The story of how a film grows bigger than itself and leaves an impact.

It was undenialably a bit strange walking to the screening of Outside The Law an early morning in Cannes last year.
The streets had been cleared and there were armed soldiers (not police officers) controlling every street corner. French authorities were so worried about riots because of the film, they had practically made Cannes look like a military camp on this particular day.

Rachid Bouchareb's Outside The Law has been nominated for an Oscar for best foreign language film. In April Kosmorama will be showing this film.

Algeria 1925. A poor, Arabic family is forced to leave the barren land they have lived off for generations. Priviliged French settlers drive them away with the law on their side.
Three brothers are essential to the story. With different personalities and skills they come to play different, yet important roles through the course of history. Abdelkader is the intellectual, the politically active. He ends up a political prisoner in a French prison. Messaoud is the efficient and tough one. He serves as a French soldier in Indochina. He parttakes in the defeat in Vietnam and learns about efficient freedom fighting. Said is the youngest who flees from the violence of Algeria and brings his mother to France. He creates his own existence in the underworld and refuses to take part in his brothers' idealism and fight for a free Algeria.
 

In the 1950's the family reunites in France. The fight for freedom and the growing political and military radicalism of the FLN now also becomes visible in France. The spiral of violence, the terror, the suppression and the internal dispute increases. The brothers are more or less willingly tangled up in the situation.
The film serves as an entertaining and efficient history lesson on how and why Algeria fought against the French oppression and finally won their freedom in 1962. The racist and oppressive politics of France against the people of Algeria is a disgrace of the history of Western European democracies. The film presents shocking proof of this. It is provocative how France as a cultural nation has dealt with this until way into the 1960's. Bouchareb also showed us this in his earlier film Days of Glory (Indigenes). The film draws attention to the appaling treatment of North African war veterans from the French colonies after World War II, and how they were denied war pensions up until the 1970's.
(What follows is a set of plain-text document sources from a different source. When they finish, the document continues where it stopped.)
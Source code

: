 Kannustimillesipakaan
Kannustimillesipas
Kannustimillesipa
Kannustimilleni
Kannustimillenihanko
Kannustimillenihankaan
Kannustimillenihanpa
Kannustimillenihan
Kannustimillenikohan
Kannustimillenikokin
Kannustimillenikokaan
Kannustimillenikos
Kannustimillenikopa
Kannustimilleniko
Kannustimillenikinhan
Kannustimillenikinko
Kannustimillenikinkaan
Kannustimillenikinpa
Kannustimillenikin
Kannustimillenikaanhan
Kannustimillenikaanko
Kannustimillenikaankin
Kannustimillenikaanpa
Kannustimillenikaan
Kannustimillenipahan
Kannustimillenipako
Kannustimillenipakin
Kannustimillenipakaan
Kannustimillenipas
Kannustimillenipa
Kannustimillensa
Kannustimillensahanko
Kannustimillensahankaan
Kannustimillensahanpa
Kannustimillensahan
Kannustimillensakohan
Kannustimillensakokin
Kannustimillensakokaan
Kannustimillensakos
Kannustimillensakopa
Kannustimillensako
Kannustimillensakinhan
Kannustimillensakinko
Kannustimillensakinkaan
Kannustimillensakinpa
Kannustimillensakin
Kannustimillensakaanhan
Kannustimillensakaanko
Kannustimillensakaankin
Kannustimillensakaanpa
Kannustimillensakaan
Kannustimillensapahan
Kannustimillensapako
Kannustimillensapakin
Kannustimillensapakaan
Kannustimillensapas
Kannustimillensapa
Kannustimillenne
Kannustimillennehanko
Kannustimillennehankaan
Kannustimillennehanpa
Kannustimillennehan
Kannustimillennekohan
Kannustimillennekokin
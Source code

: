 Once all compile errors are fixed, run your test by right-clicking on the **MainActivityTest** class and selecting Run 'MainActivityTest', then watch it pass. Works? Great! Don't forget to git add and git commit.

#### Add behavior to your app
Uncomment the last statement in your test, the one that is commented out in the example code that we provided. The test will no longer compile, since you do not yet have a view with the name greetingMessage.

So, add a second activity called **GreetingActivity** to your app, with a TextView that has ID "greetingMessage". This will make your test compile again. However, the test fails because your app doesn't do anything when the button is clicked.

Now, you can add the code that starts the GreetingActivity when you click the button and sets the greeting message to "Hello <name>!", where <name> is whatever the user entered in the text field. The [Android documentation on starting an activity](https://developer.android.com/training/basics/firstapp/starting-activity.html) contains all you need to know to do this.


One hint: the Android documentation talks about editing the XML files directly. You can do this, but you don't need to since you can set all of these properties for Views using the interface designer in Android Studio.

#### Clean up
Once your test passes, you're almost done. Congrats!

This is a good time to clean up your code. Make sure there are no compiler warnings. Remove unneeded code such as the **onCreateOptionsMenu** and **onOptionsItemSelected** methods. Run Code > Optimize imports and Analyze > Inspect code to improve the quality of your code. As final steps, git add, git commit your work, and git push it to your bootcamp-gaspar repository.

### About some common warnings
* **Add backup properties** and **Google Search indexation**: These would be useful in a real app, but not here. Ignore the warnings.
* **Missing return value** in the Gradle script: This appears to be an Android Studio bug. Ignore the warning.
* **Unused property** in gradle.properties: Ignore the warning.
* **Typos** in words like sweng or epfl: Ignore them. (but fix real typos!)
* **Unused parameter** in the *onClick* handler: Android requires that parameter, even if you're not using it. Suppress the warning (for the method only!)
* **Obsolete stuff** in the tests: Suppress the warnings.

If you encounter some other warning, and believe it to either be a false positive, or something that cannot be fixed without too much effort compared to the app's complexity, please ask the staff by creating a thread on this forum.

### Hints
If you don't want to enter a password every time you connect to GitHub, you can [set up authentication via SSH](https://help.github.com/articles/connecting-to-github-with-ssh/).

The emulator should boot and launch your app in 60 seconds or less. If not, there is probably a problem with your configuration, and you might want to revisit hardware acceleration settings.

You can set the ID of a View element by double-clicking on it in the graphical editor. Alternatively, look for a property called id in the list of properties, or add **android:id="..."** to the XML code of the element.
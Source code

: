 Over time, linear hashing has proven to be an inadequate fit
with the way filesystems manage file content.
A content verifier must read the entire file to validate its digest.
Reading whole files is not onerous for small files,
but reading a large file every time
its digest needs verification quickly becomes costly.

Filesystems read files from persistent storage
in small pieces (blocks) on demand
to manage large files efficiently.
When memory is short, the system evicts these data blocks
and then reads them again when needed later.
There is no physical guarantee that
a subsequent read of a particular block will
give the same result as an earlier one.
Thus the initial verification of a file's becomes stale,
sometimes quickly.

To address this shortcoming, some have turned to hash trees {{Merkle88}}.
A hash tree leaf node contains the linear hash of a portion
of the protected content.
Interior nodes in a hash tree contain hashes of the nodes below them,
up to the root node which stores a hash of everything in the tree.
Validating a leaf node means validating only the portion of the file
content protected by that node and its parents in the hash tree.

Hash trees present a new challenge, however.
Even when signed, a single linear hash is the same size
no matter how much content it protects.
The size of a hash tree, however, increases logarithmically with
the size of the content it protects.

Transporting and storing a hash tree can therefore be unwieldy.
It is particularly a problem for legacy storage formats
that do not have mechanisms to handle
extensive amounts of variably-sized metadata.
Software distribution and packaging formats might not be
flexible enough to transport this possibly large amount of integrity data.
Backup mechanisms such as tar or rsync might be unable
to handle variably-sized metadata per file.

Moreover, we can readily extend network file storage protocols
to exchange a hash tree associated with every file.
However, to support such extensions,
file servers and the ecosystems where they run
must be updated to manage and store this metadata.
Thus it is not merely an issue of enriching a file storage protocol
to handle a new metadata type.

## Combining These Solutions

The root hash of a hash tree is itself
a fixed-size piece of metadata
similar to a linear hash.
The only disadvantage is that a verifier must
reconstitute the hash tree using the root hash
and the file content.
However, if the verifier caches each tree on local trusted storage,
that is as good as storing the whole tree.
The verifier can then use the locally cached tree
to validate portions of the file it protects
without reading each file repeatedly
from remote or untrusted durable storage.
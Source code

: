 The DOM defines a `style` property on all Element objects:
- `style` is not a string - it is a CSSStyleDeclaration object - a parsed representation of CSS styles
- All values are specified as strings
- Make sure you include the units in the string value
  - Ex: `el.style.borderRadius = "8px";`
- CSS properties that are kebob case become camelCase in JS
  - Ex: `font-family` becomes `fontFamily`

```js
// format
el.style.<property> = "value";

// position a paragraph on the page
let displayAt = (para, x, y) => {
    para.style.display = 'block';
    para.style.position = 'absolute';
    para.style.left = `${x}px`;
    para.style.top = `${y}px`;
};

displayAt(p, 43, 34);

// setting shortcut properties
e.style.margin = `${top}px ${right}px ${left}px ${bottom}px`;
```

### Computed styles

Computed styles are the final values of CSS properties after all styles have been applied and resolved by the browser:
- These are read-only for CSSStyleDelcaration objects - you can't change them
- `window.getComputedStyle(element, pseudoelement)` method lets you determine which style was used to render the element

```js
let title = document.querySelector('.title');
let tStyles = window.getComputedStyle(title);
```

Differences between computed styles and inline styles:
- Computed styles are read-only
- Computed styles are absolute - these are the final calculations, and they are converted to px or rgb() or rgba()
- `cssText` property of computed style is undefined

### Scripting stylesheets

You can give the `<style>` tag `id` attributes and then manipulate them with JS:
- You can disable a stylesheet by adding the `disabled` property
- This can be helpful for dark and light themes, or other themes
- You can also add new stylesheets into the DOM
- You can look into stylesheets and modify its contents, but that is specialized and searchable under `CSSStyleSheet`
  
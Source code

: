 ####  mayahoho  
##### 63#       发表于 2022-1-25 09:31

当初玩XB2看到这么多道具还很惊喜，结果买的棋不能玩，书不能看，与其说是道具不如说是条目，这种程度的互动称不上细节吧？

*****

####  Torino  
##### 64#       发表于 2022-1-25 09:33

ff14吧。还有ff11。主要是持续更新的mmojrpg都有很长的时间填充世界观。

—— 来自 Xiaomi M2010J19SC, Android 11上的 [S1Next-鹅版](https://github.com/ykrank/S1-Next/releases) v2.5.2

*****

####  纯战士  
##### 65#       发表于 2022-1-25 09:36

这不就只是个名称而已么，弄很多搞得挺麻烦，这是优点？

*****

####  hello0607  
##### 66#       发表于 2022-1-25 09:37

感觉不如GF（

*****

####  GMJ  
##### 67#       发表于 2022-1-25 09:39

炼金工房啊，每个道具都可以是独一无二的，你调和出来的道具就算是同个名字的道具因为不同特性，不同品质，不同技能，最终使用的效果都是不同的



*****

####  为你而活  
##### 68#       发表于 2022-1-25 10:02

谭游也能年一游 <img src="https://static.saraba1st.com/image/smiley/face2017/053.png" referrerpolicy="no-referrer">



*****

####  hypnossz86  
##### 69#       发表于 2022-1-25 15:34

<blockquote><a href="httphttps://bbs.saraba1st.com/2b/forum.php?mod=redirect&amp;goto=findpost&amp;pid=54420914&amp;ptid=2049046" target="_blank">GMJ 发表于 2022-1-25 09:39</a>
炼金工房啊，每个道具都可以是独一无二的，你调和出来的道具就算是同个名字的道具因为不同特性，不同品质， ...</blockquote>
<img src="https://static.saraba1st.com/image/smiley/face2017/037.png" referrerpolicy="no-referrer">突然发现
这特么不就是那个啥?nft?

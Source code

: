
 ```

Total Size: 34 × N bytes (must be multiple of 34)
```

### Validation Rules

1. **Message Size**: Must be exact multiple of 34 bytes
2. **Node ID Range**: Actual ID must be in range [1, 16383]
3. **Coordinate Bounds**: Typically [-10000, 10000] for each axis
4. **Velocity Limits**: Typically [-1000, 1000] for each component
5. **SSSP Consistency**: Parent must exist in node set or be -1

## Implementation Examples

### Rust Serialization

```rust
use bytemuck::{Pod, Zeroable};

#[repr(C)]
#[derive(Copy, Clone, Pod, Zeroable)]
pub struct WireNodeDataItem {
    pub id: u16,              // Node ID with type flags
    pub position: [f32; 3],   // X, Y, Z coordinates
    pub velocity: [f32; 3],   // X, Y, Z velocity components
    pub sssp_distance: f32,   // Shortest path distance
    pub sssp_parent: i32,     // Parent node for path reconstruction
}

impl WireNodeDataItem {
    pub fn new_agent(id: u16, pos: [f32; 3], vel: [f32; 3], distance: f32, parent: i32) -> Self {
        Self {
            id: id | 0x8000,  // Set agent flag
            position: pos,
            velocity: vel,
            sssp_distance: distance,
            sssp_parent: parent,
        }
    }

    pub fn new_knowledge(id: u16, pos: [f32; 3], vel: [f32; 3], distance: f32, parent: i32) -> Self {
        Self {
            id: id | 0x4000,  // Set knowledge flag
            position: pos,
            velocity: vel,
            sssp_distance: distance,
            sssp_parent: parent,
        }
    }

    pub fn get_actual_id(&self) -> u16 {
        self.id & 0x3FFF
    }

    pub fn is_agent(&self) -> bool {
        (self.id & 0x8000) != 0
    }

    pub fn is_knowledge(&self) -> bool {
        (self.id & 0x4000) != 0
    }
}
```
Having encountered the soldiers on the street corners in the morning, it was even more strange sitting in the theatre witnessing a story that, with just anger, disgraced the flag on the uniforms of the soldiers keeping guard on the outside.
Who were they protecting and against whom? Perhaps only a cultural nation with a conscience and a sense of shame and awareness of the depth of the matter is able to overreact to such an extent. To us Northerners it sure seemed strange. It seemed unlikely that ethnic North Africans and French Muslims should make riots and violent demonstrations about a film that so clearly speaks to their advantage.

Perhaps was it the nationalist right wing they feared, that they would demonstrate against the film - even try to stop it? Some kind of reversed Green Berets action. Luckily this too was a groundless fear. Everything went about peacefully and we could walk back safely after the film. Soon the soldiers too had disappeared from the streets.
Before long we were focused on the next film and other problems, but the strength of the story of Outside The Law will always remain.